EXERCISE DETAILS:
Taking the line with "[179]: #properties-2" as the first and the line with "[198]: https://docs.mapbox.com/api/maps/#styles" as the last, set down exactly every line in that range from the entries below, and no more.

[LISTED ENTRIES Boundary: Start]

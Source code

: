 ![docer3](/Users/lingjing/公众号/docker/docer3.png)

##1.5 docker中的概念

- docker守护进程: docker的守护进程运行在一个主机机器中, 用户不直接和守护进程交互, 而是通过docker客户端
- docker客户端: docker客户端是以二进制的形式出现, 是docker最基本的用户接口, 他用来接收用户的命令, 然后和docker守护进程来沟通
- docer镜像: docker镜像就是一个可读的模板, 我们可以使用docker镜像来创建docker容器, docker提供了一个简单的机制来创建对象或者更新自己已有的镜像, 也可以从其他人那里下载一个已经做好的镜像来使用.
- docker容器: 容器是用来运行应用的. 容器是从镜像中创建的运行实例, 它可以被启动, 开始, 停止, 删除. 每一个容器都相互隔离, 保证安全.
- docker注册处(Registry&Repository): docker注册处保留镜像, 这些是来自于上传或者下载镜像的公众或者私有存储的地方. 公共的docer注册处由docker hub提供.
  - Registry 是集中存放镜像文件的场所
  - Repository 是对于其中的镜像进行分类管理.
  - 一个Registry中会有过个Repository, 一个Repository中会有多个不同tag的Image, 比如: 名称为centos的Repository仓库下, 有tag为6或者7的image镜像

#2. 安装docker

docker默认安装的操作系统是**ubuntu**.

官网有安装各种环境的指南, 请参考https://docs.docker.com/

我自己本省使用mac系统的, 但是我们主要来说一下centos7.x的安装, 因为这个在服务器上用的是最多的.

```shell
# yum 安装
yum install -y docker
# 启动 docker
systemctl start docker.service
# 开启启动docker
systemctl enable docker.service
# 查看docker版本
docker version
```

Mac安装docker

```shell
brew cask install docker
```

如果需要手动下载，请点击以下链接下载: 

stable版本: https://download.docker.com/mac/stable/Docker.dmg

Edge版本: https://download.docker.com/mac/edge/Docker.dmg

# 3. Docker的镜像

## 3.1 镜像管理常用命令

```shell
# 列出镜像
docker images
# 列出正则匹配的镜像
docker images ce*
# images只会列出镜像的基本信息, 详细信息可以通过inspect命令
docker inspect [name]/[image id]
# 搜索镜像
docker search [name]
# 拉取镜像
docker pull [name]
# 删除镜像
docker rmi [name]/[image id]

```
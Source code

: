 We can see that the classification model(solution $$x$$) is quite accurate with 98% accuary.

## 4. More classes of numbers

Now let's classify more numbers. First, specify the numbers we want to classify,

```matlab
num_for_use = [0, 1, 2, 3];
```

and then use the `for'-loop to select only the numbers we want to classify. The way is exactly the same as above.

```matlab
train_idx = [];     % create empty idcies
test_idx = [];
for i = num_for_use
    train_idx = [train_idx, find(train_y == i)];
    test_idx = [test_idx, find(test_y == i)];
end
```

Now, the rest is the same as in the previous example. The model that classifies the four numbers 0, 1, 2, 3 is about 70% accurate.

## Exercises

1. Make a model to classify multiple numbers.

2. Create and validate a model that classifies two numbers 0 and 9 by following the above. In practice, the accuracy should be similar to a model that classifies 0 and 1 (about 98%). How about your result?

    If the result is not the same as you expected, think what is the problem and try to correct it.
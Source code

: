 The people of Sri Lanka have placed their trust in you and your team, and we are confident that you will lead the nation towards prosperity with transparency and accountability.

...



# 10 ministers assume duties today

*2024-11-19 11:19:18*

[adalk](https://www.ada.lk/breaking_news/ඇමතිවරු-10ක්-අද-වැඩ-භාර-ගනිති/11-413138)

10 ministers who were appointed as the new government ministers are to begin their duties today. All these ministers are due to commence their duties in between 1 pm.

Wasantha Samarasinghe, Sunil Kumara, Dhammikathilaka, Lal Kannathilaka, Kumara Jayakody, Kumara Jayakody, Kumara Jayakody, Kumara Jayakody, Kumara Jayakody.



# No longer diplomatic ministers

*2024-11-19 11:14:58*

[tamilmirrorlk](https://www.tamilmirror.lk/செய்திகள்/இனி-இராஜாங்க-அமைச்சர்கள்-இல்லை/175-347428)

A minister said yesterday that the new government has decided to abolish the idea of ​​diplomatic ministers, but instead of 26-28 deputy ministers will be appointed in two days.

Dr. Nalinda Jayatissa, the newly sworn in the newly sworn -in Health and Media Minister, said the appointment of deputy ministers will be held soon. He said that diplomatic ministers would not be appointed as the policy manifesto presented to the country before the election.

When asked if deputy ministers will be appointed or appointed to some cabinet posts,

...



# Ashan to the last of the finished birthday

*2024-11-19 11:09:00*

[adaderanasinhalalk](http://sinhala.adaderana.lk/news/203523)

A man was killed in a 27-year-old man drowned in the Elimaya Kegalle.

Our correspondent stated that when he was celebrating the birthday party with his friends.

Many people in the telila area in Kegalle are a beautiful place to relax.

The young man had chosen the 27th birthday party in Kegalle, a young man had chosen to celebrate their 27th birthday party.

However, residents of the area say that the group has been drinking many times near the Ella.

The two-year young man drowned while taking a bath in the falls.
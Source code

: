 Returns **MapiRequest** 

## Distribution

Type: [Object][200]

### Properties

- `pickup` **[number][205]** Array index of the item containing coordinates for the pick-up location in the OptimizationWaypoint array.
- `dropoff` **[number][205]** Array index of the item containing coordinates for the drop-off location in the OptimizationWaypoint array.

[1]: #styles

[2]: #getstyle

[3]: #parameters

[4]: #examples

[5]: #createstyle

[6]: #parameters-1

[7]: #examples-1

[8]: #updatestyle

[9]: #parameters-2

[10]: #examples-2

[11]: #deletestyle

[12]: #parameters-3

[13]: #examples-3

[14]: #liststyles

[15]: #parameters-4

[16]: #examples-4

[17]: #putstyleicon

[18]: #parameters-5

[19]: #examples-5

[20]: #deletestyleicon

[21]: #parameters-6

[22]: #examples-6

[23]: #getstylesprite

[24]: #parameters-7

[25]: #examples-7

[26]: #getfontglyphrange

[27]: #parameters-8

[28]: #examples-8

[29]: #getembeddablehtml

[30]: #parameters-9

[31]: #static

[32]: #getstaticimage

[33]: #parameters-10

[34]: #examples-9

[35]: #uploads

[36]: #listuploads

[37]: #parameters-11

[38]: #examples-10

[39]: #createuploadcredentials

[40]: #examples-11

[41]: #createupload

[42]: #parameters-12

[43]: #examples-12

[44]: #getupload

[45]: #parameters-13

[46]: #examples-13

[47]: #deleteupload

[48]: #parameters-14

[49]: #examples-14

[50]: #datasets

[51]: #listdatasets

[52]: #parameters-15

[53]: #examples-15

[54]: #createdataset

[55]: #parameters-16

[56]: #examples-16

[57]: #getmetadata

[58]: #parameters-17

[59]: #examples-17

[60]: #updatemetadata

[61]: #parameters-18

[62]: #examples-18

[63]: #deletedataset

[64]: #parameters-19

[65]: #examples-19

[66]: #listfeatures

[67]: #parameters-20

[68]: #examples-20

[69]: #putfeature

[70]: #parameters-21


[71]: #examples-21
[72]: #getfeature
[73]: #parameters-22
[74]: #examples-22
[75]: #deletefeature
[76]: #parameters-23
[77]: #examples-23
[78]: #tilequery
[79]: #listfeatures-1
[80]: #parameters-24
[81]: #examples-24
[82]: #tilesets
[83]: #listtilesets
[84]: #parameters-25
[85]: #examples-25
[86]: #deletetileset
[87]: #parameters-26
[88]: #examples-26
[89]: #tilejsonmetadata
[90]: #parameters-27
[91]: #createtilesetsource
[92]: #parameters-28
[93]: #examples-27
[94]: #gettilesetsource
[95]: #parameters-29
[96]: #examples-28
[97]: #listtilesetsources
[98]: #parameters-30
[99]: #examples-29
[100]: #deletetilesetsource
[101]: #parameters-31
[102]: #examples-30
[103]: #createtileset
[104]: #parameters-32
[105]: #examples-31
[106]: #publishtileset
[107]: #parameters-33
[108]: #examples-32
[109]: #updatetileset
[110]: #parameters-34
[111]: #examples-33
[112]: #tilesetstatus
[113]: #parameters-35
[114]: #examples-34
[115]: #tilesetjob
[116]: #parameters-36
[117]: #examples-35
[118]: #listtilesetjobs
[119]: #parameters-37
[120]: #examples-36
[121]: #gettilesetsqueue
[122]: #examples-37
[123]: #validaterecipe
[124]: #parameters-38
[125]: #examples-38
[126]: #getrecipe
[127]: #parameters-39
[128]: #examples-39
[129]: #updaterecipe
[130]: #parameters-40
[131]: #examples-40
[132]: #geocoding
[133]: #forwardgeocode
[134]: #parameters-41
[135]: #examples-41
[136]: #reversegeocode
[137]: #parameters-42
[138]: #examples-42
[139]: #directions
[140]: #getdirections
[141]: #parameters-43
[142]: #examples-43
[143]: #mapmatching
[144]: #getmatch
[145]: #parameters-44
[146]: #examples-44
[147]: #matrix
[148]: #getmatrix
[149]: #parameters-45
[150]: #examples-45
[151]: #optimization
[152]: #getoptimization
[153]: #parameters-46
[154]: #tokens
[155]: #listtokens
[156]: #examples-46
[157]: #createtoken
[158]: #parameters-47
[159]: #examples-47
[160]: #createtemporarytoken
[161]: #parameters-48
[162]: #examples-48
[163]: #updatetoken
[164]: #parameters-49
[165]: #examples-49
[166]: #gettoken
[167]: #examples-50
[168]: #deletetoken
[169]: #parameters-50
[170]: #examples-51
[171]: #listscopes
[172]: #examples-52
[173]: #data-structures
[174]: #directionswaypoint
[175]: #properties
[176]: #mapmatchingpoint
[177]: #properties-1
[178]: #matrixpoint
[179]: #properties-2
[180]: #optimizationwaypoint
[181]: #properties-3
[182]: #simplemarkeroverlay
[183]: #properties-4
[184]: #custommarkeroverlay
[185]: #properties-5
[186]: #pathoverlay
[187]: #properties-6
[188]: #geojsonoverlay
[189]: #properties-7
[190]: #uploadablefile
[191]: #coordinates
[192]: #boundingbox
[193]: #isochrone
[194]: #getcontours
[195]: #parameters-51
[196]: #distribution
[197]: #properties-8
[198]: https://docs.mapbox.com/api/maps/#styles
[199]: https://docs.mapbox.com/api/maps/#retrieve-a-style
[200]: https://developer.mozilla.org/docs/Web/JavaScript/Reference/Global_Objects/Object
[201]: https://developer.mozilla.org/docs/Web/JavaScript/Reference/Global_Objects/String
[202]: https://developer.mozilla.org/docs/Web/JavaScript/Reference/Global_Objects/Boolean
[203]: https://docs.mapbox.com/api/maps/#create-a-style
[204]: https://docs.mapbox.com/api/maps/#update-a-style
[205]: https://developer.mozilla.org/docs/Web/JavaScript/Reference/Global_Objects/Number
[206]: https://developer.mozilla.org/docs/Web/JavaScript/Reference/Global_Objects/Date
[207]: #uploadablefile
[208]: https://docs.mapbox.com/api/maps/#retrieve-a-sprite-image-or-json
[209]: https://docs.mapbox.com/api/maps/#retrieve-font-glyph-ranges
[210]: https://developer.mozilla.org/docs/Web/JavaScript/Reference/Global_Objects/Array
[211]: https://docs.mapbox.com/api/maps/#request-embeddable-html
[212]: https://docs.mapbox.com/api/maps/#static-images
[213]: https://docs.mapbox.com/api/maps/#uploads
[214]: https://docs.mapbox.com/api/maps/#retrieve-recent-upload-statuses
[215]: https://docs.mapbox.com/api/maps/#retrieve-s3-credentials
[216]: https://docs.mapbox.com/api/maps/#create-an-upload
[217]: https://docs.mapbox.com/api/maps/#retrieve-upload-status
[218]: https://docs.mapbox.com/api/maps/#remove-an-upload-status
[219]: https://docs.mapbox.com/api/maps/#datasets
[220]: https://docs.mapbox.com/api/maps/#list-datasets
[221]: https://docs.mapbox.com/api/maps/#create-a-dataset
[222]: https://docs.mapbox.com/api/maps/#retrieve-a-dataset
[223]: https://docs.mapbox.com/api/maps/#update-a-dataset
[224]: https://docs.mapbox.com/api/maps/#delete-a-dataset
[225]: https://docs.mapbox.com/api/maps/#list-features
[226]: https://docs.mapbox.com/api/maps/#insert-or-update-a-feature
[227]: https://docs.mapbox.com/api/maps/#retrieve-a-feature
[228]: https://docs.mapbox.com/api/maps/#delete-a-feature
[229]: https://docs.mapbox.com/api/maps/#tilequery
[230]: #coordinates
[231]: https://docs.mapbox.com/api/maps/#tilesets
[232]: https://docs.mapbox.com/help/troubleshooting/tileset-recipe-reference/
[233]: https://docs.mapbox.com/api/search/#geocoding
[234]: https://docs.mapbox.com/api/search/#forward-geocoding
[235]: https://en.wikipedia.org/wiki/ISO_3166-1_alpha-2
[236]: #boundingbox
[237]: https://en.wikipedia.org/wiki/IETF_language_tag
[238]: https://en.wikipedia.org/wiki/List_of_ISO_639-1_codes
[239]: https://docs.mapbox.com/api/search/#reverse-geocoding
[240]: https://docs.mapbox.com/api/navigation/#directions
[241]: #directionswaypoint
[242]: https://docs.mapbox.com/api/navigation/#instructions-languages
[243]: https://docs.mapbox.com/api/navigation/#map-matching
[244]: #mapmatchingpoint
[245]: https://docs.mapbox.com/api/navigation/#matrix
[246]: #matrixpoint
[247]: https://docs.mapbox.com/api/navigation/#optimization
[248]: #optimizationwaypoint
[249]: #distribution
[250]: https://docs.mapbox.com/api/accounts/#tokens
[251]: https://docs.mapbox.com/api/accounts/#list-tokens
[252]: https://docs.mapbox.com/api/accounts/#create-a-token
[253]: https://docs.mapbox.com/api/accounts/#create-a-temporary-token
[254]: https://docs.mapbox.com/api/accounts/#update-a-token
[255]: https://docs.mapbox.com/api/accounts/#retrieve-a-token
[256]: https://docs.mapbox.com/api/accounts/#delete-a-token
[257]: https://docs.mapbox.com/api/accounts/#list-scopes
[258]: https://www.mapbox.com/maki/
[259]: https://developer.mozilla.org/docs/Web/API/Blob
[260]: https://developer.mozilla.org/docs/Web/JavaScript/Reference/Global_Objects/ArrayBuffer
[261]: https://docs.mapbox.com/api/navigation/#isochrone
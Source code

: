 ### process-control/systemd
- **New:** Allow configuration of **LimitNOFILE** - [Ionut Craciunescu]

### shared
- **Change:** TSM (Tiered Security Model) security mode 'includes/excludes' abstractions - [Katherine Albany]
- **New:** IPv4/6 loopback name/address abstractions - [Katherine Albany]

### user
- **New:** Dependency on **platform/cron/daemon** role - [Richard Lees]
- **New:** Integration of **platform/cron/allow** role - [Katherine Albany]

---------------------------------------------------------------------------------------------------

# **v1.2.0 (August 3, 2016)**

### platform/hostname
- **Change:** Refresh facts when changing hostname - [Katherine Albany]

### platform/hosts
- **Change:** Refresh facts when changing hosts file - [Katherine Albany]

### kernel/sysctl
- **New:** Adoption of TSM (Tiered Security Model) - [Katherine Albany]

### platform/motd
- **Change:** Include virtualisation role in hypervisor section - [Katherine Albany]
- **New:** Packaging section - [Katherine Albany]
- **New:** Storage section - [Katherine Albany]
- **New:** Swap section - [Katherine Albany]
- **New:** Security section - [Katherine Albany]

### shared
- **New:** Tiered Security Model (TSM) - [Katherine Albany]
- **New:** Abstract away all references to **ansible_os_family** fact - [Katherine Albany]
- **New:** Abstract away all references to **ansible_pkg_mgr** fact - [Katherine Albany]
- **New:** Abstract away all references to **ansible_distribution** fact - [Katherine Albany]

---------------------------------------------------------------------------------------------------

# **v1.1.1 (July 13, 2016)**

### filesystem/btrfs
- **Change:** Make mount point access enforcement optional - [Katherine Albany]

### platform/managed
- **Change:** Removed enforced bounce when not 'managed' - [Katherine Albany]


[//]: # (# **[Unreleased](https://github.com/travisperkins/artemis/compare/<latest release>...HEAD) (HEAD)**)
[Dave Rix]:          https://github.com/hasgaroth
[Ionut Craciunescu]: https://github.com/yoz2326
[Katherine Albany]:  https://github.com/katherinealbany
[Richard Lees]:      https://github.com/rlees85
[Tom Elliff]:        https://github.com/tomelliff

[LISTED ENTRIES Boundary: End]

YOUR RESPONSE:
[179]: #properties-2
[180]: #optimizationwaypoint
[181]: #properties-3
[182]: #simplemarkeroverlay
[183]: #properties-4
[184]: #custommarkeroverlay
[185]: #properties-5
[186]: #pathoverlay
[187]: #properties-6
[188]: #geojsonoverlay
[189]: #properties-7
[190]: #uploadablefile
[191]: #coordinates
[192]: #boundingbox
[193]: #isochrone
[194]: #getcontours
[195]: #parameters-51
[196]: #distribution
[197]: #properties-8
[198]: https://docs.mapbox.com/api/maps/#styles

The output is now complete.